In the records that follow, show each line where the word "nopagebreak" is present.

- - -

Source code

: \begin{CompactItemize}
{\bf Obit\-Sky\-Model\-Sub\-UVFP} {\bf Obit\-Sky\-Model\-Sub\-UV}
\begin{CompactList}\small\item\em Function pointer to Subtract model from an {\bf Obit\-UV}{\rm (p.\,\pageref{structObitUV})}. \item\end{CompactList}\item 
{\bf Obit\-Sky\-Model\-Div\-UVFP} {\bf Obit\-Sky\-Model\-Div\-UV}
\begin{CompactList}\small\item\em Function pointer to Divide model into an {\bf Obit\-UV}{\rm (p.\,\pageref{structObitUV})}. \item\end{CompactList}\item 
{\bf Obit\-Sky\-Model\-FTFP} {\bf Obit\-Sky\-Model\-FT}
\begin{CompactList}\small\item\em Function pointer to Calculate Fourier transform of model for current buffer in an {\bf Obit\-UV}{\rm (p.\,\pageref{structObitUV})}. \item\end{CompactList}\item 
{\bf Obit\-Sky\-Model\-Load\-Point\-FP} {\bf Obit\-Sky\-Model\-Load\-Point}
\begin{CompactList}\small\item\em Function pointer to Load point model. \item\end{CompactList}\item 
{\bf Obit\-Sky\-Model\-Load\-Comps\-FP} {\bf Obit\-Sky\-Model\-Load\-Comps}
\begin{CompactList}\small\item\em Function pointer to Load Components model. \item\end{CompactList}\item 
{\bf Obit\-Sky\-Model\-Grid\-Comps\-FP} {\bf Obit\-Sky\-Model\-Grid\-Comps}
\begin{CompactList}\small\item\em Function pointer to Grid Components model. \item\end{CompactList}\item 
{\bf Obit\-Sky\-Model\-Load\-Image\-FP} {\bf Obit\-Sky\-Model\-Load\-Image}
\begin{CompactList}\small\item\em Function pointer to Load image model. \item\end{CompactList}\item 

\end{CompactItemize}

- - -

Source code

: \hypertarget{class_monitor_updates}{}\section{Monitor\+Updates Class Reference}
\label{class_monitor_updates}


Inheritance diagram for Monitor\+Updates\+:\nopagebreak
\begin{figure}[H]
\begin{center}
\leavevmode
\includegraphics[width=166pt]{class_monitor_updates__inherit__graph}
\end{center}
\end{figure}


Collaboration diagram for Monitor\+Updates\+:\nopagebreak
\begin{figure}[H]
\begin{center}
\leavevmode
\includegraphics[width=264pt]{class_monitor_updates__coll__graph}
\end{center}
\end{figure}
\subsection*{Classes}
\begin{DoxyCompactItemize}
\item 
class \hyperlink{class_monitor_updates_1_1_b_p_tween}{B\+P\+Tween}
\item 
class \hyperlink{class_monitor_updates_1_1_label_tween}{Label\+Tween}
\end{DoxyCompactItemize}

- - -

### [Written answer]
Inheritance diagram for Monitor\+Updates\+:\nopagebreak
Collaboration diagram for Monitor\+Updates\+:\nopagebreak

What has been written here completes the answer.